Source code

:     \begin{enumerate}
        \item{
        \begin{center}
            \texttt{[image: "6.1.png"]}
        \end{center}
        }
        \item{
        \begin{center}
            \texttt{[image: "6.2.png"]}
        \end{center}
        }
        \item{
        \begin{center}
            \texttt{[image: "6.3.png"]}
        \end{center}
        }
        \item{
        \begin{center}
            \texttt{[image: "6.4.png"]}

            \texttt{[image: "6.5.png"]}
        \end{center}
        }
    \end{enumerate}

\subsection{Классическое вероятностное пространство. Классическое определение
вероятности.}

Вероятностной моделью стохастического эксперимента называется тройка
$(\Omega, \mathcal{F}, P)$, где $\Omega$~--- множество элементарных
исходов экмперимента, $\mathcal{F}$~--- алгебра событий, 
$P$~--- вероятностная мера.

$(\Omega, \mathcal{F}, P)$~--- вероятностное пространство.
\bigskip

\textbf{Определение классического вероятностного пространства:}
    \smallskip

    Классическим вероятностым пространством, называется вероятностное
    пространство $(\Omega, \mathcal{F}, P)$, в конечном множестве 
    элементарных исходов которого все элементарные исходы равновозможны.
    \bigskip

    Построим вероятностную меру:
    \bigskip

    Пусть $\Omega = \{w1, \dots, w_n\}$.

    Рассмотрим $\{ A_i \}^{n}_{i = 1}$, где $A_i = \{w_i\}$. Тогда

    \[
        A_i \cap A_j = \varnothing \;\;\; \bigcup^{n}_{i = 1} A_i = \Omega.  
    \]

● ● ● ● ●

TASK OBJECTIVE: Word for word, transcribe all of the records.

RESPONSE BOX:
Source code

:     \begin{enumerate}
        \item{
        \begin{center}
            \texttt{[image: "6.1.png"]}
        \end{center}
        }
        \item{
        \begin{center}
            \texttt{[image: "6.2.png"]}
        \end{center}
        }
        \item{
        \begin{center}
            \texttt{[image: "6.3.png"]}
        \end{center}
        }
        \item{
        \begin{center}
            \texttt{[image: "6.4.png"]}

            \texttt{[image: "6.5.png"]}
        \end{center}
        }
    \end{enumerate}

\subsection{Классическое вероятностное пространство. Классическое определение
вероятности.}

Вероятностной моделью стохастического эксперимента называется тройка
$(\Omega, \mathcal{F}, P)$, где $\Omega$~--- множество элементарных
исходов экмперимента, $\mathcal{F}$~--- алгебра событий, 
$P$~--- вероятностная мера.

$(\Omega, \mathcal{F}, P)$~--- вероятностное пространство.
\bigskip

\textbf{Определение классического вероятностного пространства:}
    \smallskip

    Классическим вероятностым пространством, называется вероятностное
    пространство $(\Omega, \mathcal{F}, P)$, в конечном множестве 
    элементарных исходов которого все элементарные исходы равновозможны.
    \bigskip

    Построим вероятностную меру:
    \bigskip

    Пусть $\Omega = \{w1, \dots, w_n\}$.

    Рассмотрим $\{ A_i \}^{n}_{i = 1}$, где $A_i = \{w_i\}$. Тогда

    \[
        A_i \cap A_j = \varnothing \;\;\; \bigcup^{n}_{i = 1} A_i = \Omega.  
    \]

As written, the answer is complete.